All Products
Search
Document Center

DataWorks:Sample practice for performing underlying data masking on MaxCompute projects (old version)

Last Updated:Aug 13, 2024

If a user has the permissions to query specific sensitive data in a MaxCompute project but you do not want the user to view complete sensitive data, you can enable the dynamic data masking feature of MaxCompute. This way, MaxCompute can dynamically mask sensitive data in the query results. This topic describes how to enable the dynamic data masking feature of MaxCompute and provides an example.

Background information

MaxCompute cannot dynamically mask sensitive data and depends on the Data Security Guard service of DataWorks to mask sensitive data. Before you can enable the MaxCompute underlying data masking feature for a MaxCompute project, you must activate the Data Security Guard service of DataWorks.

After you enable the MaxCompute underlying data masking feature for a MaxCompute project, you can configure a data masking rule for the project based on the sensitive data identification rules that are configured in DataWorks. The data masking rule defines the data that you want to mask. When you query sensitive data from the MaxCompute client or MaxCompute LogView, the returned data is masked based on the configured masking rule. The MaxCompute underlying data masking feature can effectively protect sensitive data, such as mobile phone numbers, ID card numbers, bank card numbers, license plate numbers, and IP addresses. After you enable the MaxCompute underlying data masking feature, only sensitive data in the query results is masked and the data that is stored at the underlying layer is not affected.

We recommend that you use the sensitive data identification rules that are preset in DataWorks. For information about how to configure custom sensitive data identification rules, see Configure a sensitive data identification rule and run a sensitive data identification task.

Limits

  • You can use the MaxCompute underlying data masking feature only if DataWorks Professional Edition or a more advanced edition is used. If you use DataWorks Basic Edition, upgrade DataWorks to an appropriate edition based on your business requirements. For information about the differences among DataWorks editions, see Differences among DataWorks editions.

  • The MaxCompute underlying data masking feature is available for MaxCompute projects that reside in the following regions: China (Beijing), China (Shanghai), China (Hangzhou), China (Chengdu), China (Shenzhen), China North 2 Ali Gov 1, China East 2 Finance, China (Hong Kong), Singapore, Germany (Frankfurt), Malaysia (Kuala Lumpur), and US (Silicon Valley).

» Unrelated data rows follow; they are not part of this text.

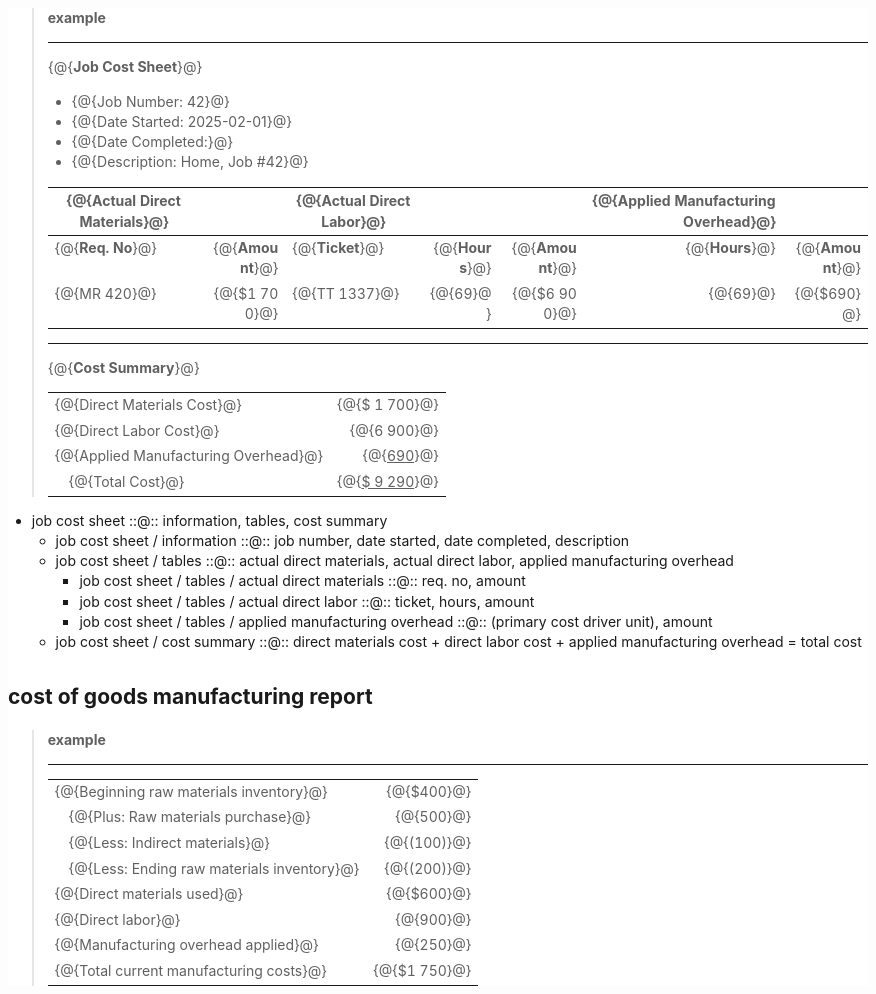 > __example__
>
> ---
>
> {@{__Job Cost Sheet__}@}
>
> - {@{Job Number: 42}@}
> - {@{Date Started: 2025-02-01}@}
> - {@{Date Completed:}@}
> - {@{Description: Home, Job \#42}@}
>
> | {@{__Actual Direct Materials__}@} |                          | {@{__Actual Direct Labor__}@} |                 |                          | {@{__Applied Manufacturing Overhead__}@} |                   |
> | --------------------------------- | ------------------------:| ----------------------------- | ---------------:| ------------------------:| ----------------------------------------:| -----------------:|
> | {@{__Req. No__}@}                 | {@{__Amount__}@}         | {@{__Ticket__}@}              | {@{__Hours__}@} | {@{__Amount__}@}         | {@{__Hours__}@}                          | {@{__Amount__}@}  |
> | {@{MR 420}@}                      | {@{&dollar;1&nbsp;700}@} | {@{TT 1337}@}                 | {@{69}@}        | {@{&dollar;6&nbsp;900}@} | {@{69}@}                                 | {@{&dollar;690}@} |
>
> ---
>
> {@{__Cost Summary__}@}
>
> |                                      |                                       |
> | ------------------------------------ | -------------------------------------:|
> | {@{Direct Materials Cost}@}          | {@{&dollar;&nbsp;1&nbsp;700}@}        |
> | {@{Direct Labor Cost}@}              | {@{6&nbsp;900}@}                      |
> | {@{Applied Manufacturing Overhead}@} | {@{<u>690</u>}@}                      |
> | &emsp;{@{Total Cost}@}               | {@{<u>&dollar;&nbsp;9&nbsp;290</u>}@} | 

- job cost sheet ::@:: information, tables, cost summary 
  - job cost sheet / information ::@:: job number, date started, date completed, description 
  - job cost sheet / tables ::@:: actual direct materials, actual direct labor, applied manufacturing overhead 
    - job cost sheet / tables / actual direct materials ::@:: req. no, amount <!--SR:!2026-05-07,335,350!2026-05-17,335,350-->
    - job cost sheet / tables / actual direct labor ::@:: ticket, hours, amount <!--SR:!2026-03-19,291,330!2026-03-26,298,350-->
    - job cost sheet / tables / applied manufacturing overhead ::@:: (primary cost driver unit), amount <!--SR:!2026-01-30,243,330!2026-05-04,332,350-->
  - job cost sheet / cost summary ::@:: direct materials cost + direct labor cost + applied manufacturing overhead = total cost 

## cost of goods manufacturing report

> __example__
>
> ---
>
> |                                                       |                                     |
> | ----------------------------------------------------- | -----------------------------------:|
> | {@{Beginning raw materials inventory}@}               | {@{&dollar;400}@}                   |
> | &emsp;{@{Plus: Raw materials purchase}@}              | {@{500}@}                           |
> | &emsp;{@{Less: Indirect materials}@}                  | {@{\(100\)}@}                       |
> | &emsp;{@{Less: Ending raw materials inventory}@}      | {@{\(200\)}@}                       |
> | {@{Direct materials used}@}                           | {@{&dollar;600}@}                   |
> | {@{Direct labor}@}                                    | {@{900}@}                           |
> | {@{Manufacturing overhead applied}@}                  | {@{250}@}                           |
> | {@{Total current manufacturing costs}@}               | {@{&dollar;1&nbsp;750}@}            |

  • The MaxCompute underlying data masking feature takes effect for sessions. When you perform data queries for a session, you must add the SET commands related to masking service calls to make the masking configuration take effect.

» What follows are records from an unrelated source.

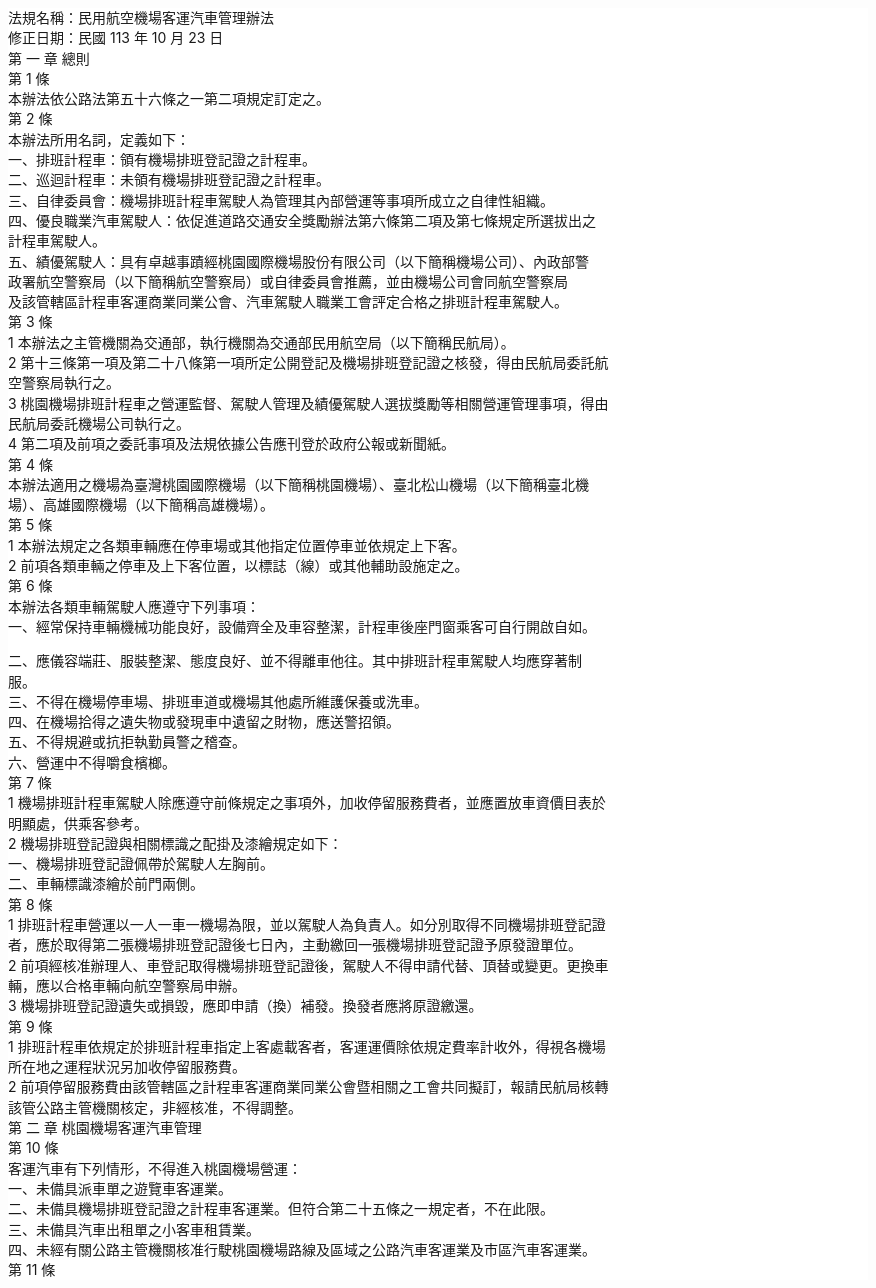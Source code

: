 法規名稱：民用航空機場客運汽車管理辦法  
修正日期：民國 113 年 10 月 23 日  
第 一 章 總則  
第 1 條  
本辦法依公路法第五十六條之一第二項規定訂定之。  
第 2 條  
本辦法所用名詞，定義如下：  
一、排班計程車：領有機場排班登記證之計程車。  
二、巡迴計程車：未領有機場排班登記證之計程車。  
三、自律委員會：機場排班計程車駕駛人為管理其內部營運等事項所成立之自律性組織。  
四、優良職業汽車駕駛人：依促進道路交通安全獎勵辦法第六條第二項及第七條規定所選拔出之  
計程車駕駛人。  
五、績優駕駛人：具有卓越事蹟經桃園國際機場股份有限公司（以下簡稱機場公司）、內政部警  
政署航空警察局（以下簡稱航空警察局）或自律委員會推薦，並由機場公司會同航空警察局  
及該管轄區計程車客運商業同業公會、汽車駕駛人職業工會評定合格之排班計程車駕駛人。  
第 3 條  
1 本辦法之主管機關為交通部，執行機關為交通部民用航空局（以下簡稱民航局）。  
2 第十三條第一項及第二十八條第一項所定公開登記及機場排班登記證之核發，得由民航局委託航  
空警察局執行之。  
3 桃園機場排班計程車之營運監督、駕駛人管理及績優駕駛人選拔獎勵等相關營運管理事項，得由  
民航局委託機場公司執行之。  
4 第二項及前項之委託事項及法規依據公告應刊登於政府公報或新聞紙。  
第 4 條  
本辦法適用之機場為臺灣桃園國際機場（以下簡稱桃園機場）、臺北松山機場（以下簡稱臺北機  
場）、高雄國際機場（以下簡稱高雄機場）。  
第 5 條  
1 本辦法規定之各類車輛應在停車場或其他指定位置停車並依規定上下客。  
2 前項各類車輛之停車及上下客位置，以標誌（線）或其他輔助設施定之。  
第 6 條  
本辦法各類車輛駕駛人應遵守下列事項：  
一、經常保持車輛機械功能良好，設備齊全及車容整潔，計程車後座門窗乘客可自行開啟自如。  


二、應儀容端莊、服裝整潔、態度良好、並不得離車他往。其中排班計程車駕駛人均應穿著制  
服。  
三、不得在機場停車場、排班車道或機場其他處所維護保養或洗車。  
四、在機場拾得之遺失物或發現車中遺留之財物，應送警招領。  
五、不得規避或抗拒執勤員警之稽查。  
六、營運中不得嚼食檳榔。  
第 7 條  
1 機場排班計程車駕駛人除應遵守前條規定之事項外，加收停留服務費者，並應置放車資價目表於  
明顯處，供乘客參考。  
2 機場排班登記證與相關標識之配掛及漆繪規定如下：  
一、機場排班登記證佩帶於駕駛人左胸前。  
二、車輛標識漆繪於前門兩側。  
第 8 條  
1 排班計程車營運以一人一車一機場為限，並以駕駛人為負責人。如分別取得不同機場排班登記證  
者，應於取得第二張機場排班登記證後七日內，主動繳回一張機場排班登記證予原發證單位。  
2 前項經核准辦理人、車登記取得機場排班登記證後，駕駛人不得申請代替、頂替或變更。更換車  
輛，應以合格車輛向航空警察局申辦。  
3 機場排班登記證遺失或損毀，應即申請（換）補發。換發者應將原證繳還。  
第 9 條  
1 排班計程車依規定於排班計程車指定上客處載客者，客運運價除依規定費率計收外，得視各機場  
所在地之運程狀況另加收停留服務費。  
2 前項停留服務費由該管轄區之計程車客運商業同業公會暨相關之工會共同擬訂，報請民航局核轉  
該管公路主管機關核定，非經核准，不得調整。  
第 二 章 桃園機場客運汽車管理  
第 10 條  
客運汽車有下列情形，不得進入桃園機場營運：  
一、未備具派車單之遊覽車客運業。  
二、未備具機場排班登記證之計程車客運業。但符合第二十五條之一規定者，不在此限。  
三、未備具汽車出租單之小客車租賃業。  
四、未經有關公路主管機關核准行駛桃園機場路線及區域之公路汽車客運業及市區汽車客運業。  
第 11 條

  • The MaxCompute underlying data masking feature cannot be used to mask primary keys in MaxCompute tables.

  • The MaxCompute underlying data masking feature can be used only to mask fields of the STRING type.

  • The MaxCompute underlying data masking feature can be used only if data already exists in a MaxCompute project and the data is created for 24 hours.

Preparations

  1. Prepare a MaxCompute project and data for masking. For more information, see Create a MaxCompute project and Import data to tables.

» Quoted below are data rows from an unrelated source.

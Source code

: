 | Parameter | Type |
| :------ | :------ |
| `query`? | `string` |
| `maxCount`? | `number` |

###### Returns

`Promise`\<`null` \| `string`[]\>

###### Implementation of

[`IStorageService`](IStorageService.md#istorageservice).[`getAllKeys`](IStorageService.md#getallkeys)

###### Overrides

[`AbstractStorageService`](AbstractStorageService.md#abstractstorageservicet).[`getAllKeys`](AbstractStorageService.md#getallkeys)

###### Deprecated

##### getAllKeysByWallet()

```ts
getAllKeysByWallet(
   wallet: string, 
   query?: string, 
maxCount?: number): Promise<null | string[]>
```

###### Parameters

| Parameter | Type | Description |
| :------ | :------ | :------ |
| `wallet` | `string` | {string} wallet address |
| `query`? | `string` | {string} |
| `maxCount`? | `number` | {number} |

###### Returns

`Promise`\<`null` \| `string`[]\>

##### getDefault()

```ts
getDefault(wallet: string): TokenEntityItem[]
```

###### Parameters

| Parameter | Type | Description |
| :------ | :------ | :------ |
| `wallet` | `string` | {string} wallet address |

  2. Go to the Data Security Guard page and activate Data Security Guard. For more information, see the "Go to the Data Security Guard page" section in Overview.

    On the Terms of Service page, read the terms, select I have read and agree to all the preceding terms, and then click Activate.

  3. Apply for a whitelist.

    Use your Alibaba Cloud account to submit a ticket to apply for access to external networks from your MaxCompute project. You can call the MaxCompute underlying data masking feature only after the application is approved.

    If no access control is imposed on the destination IP address or endpoint, you can use your MaxCompute project to access the destination IP address or endpoint after the application is approved. The application processing period does not exceed three business days.

    The following sample code shows the format of the application content.

    Project name (name of the project for which you want to enable data masking): data_shield_hz
    Log address:
    Description: Enable an endpoint whitelist for the project to ensure that a specific user-defined function (UDF) can access the endpoints in the whitelist. 
    Region: China (Hangzhou)
    Destination endpoints: dsg-cn-hangzhou.data.aliyun.com and dsg-oss-dic-ori-hz.oss-cn-hangzhou.aliyuncs.com.
    Port numbers: 80 and 443

    The endpoints vary with regions. The following content lists the endpoints that correspond to different regions.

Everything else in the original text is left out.